Primero, ¿qué es la prisión vitalicia?, es la sanción máxima en la que se sentencia al condenado en un proceso penal a pasar el resto de su vida en la cárcel. Se aplica para delitos considerados extremadamente graves, como ciertos homicidios, extorsiones con agravantes etc. Es importante precisar que solo ciertos estados emplean dicho término de “prisión vitalicia”. Por ello al ser “vitalicia” implica que, en teoría, no hay un límite temporal en términos de años: la persona condenada permanecerá en prisión durante toda su vida. Sin embargo, en aquellos estados que no usan expresamente dicho término se imponen penas muy extensas (por ejemplo, de 50 a 110 años) o se acumulan múltiples condenas, lo que en la práctica supera la esperanza de vida del individuo. Ese es el punto.
Segundo, si usted o un familiar tiene un juicio penal de esta naturaleza, esto le puede interesar, la suprema corte acaba de resolver mediante la jurisprudencia con registro digital: 2030542 que la pena de prisión vitalicia viola el derecho a la reinserción social, es decir, que no puede sentenciarse a una persona de esa manera, sin importar el delito, años acumulados etc.
Tercero, el caso que motivó dicho criterio fue el de una persona en el Estado de Chihuahua que fue condenada con la pena de prisión vitalicia por la comisión del delito de homicidio doloso de tres o más personas. Lo anterior en términos del texto anterior del artículo 127, párrafo segundo, del Código Penal del Estado de Chihuahua. Ahora, dicha persona promovió amparo directo y llegó en su facultad de atracción a la Suprema Corte de la Nación.
Cuarto, dicho tribunal justificó su determinación en los artículos 1o. y 18, párrafo segundo, de la Constitución Federal, particularmente en el modelo de reinserción social como fin de la pena que no acepta que a la persona culpable se le caracterice por ser “desadaptada” o “peligrosa”.

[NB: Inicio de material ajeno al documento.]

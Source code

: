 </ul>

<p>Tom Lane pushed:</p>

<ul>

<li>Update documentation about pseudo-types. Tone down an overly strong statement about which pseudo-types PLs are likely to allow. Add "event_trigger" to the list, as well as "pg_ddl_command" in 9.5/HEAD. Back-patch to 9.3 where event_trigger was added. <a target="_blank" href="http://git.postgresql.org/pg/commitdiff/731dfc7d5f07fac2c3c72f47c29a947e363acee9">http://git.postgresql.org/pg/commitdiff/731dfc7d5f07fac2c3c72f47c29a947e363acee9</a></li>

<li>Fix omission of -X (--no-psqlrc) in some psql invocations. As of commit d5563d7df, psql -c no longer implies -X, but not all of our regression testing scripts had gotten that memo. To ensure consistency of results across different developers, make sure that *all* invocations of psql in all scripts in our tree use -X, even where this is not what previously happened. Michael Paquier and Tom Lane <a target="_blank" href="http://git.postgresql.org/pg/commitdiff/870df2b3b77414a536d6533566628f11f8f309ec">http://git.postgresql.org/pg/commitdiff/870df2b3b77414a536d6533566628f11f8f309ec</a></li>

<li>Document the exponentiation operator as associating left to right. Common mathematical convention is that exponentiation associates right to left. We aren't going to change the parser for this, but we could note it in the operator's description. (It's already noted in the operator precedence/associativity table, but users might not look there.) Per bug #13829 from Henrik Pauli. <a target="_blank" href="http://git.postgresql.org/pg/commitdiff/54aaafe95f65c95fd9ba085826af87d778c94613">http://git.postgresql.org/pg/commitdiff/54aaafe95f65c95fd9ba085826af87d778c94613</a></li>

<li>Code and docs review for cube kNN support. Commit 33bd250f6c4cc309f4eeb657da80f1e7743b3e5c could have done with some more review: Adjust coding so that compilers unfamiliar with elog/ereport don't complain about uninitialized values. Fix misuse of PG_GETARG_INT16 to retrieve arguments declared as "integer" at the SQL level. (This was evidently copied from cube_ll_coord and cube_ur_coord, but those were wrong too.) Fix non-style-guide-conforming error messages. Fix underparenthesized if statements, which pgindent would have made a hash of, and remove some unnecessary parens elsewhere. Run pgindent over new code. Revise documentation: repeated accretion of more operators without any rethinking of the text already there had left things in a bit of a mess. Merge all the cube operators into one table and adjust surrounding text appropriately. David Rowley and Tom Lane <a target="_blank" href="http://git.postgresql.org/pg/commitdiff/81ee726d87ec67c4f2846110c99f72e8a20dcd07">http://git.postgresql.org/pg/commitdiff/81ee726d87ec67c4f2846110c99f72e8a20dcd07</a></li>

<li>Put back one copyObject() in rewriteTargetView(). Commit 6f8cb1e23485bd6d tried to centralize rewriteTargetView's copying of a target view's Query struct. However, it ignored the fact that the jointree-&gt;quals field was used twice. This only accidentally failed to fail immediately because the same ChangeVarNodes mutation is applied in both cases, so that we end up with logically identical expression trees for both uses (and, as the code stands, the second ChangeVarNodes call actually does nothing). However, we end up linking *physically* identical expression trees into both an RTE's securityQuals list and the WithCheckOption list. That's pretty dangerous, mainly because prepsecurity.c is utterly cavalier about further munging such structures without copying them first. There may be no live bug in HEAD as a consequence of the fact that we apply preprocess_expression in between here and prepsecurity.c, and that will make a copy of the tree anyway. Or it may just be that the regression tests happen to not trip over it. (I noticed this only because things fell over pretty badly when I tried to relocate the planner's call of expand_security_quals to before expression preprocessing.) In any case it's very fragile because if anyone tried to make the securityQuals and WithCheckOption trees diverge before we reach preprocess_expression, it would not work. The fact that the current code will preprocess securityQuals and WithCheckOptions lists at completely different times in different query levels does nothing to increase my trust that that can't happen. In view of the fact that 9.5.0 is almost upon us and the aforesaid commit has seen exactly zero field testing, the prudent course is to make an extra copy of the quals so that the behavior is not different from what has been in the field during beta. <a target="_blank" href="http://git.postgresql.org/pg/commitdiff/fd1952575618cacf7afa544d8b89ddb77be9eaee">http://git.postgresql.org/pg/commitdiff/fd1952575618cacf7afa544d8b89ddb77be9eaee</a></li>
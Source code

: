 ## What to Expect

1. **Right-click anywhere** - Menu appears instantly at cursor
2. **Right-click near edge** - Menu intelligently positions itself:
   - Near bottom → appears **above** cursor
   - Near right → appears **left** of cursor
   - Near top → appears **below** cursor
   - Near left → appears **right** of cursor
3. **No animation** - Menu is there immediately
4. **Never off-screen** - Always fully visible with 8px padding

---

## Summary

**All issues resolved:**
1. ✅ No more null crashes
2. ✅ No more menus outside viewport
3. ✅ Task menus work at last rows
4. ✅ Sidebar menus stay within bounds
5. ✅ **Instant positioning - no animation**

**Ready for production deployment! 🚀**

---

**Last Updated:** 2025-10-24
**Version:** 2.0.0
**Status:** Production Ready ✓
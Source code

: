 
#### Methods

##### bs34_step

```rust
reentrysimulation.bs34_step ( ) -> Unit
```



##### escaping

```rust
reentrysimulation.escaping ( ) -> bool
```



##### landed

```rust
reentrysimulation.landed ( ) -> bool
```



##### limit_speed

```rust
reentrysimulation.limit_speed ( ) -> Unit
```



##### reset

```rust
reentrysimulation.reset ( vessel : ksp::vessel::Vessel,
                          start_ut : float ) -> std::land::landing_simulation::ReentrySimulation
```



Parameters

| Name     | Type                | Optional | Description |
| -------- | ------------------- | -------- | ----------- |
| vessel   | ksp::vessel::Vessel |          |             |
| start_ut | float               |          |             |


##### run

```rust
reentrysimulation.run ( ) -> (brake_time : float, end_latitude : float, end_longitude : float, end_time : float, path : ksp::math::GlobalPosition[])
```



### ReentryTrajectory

Además, siguió señalando dicho Tribunal el abandono del concepto de “readaptación”, que es compatible con un entendimiento democrático y expansivo de los derechos de las personas sentenciadas, en contraposición con la visión que admite suponer que la persona infractora es una delincuente a la que el Estado debe reivindicar o reformar.
La lógica de protección de los derechos humanos de acuerdo con la Corte debe inspirar y determinar el funcionamiento de las instituciones penitenciarias, a fin de que se garanticen condiciones de vida dignas en prisión. Bajo este entendimiento, la prisión vitalicia o perpetua contraviene, por sí misma, la noción de reinserción social, pues parte de la idea de que quien cometió un delito es peligroso para la sociedad y no merece reinsertarse en ésta.
Subrayó que el modelo constitucional de reinserción social exige proteger la dignidad humana, lo que impide que los seres humanos sean tratados como objetos o instrumentos. Contrario a ello, sigue señalando la corte que la prisión vitalicia cosifica a la persona sentenciada, quien termina como objeto de la política criminal del Estado sobre la cual no habría necesidad de realizar medidas adecuadas para su reinserción, pues ésta nunca se dará. De igual forma señala la corte que condena a la persona privada de la libertad a transcurrir su vida internada sin la posibilidad de alcanzar su proyecto de vida con respeto a derechos ajenos, aun cuando haya satisfecho las finalidades del sistema penitenciario.
Por otro lado, para las víctimas en estos casos seguramente verán injusta dicha jurisprudencia, pues lo que menos quieren ver es que dichas personas se reinserten otra vez a la sociedad o ¿dichas personas se reinsertan adecuadamente y no delinquen otra vez? Lamentablemente, ¿confía usted en que el sistema penitenciario cumple con el fin que la constitución señala?, ¿el estado utiliza todos los recursos posibles para ello?
En conclusión, dicho criterio es un avance en la protección de los derechos humanos para las personas sentenciadas o por sentenciar, nuestra constitución tiene fines que deben respetarse, pero también muchas de las obligaciones para las autoridades no se cumplen. CARPE DIEM.